Dangerous Ideas: 3 Ways to Power Innovation and Risk-Taking

Filed Under Innovation

business handstand
Arwen Petty

December 6, 2013

Everybody likes to talk about how innovation is driven by taking calculated risks, being open to change, and fostering a culture that promotes ideation and disruption. All true — but in practice, most companies only circle around the notion of following through with this stuff. Politics and red tape, and more than that, fear, still wear the crown of influence over the creation of executable strategies.

Here are 3 ways to power innovation using risky thinking — for real this time.

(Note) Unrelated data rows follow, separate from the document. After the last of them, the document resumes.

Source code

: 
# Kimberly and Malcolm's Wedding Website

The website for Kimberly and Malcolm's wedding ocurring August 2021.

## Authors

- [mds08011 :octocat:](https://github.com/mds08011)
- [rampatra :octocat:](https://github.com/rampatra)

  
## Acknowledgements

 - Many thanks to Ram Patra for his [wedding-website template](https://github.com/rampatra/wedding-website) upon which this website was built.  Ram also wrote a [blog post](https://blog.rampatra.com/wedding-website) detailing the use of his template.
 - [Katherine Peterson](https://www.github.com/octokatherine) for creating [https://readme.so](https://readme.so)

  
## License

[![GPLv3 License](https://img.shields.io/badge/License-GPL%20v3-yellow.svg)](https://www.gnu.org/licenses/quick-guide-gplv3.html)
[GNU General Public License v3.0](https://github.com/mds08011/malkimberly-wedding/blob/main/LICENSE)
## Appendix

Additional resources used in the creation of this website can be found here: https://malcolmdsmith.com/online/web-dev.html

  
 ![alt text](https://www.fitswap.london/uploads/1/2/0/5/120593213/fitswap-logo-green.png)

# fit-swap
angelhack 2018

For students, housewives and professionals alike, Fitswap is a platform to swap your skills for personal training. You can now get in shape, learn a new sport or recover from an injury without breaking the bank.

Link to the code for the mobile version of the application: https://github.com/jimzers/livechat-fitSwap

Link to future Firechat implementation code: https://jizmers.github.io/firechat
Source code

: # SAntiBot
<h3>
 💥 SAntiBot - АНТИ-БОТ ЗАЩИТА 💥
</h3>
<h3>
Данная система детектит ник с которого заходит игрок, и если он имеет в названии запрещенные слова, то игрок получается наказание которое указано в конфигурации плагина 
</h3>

1. Have Faith in Transparency

Secrets, secrets, are no fun. Secrets, secrets… will hurt your company’s ability to aggressively innovate. So will hidden agendas, calculated communications, and honoring complacence over a few ruffled feathers. Throw these things out the window, and get comfortable with exposure, honesty, and reality. You can’t truly promote a culture of fearlessness amongst your employees if they’re never sure what’s okay to say, okay to do, okay to think, or if they don’t ever know what’s really going on with the state of their teams and the organization as a whole. Nothing kills innovation faster than doubt, much like nothing shatters collaboration quicker than closed-door discussions. Fostering transparency is a vital first step to driving truly bold thinking.

2. Set (Some) Parameters

To be clear, risk is not equal to “ridiculous.” A lot of the time, demanding that someone think outside of the box does one of two things: causes brain-freeze, because being forced into creativity can be extremely stifling; or, causes people to go way, way too far — like in the ’50s, when people thought it was okay to put jello and shrimp together in the same dish, and then it actually became trendy to do so. Equally as important is not letting desired outcomes be dictators of ideation, which can prompt the swift crushing of bold concepts if they don’t seem to fit with what you want. In other words, don’t approve pate-and-cherry salad, but moreover, never design boundaries so strict that ideators have no choice but to uphold the status quo.

Reward the Brave

This is essential. It’s basically providing validation and reinforcement that, not only is risky thinking allowed, it’s encouraged and appreciated. And remember, the small stuff counts, too. Says Forbes’ Christa Carone, “When shaking up the status quo at a conservative company, it’s necessary to start by celebrating small moments and simple out-of-the-box gestures.” For example, she says, “After the Digital Content NewFronts this year I received a personal note from a digital agency executive who sent me a recap of highlights by email. The note was thoughtful and informative and stood out among the barrage of emails that clutter my inbox every day. By following the content I curate on Twitter, he had figured out pain points and touch points that are defining our marketing strategy. Then, he took the time to craft highlights that would be interesting to me. He earned some credibility, asked for an opportunity to pitch and got it.” Encourage any level of innovation; you never know what good could come of it.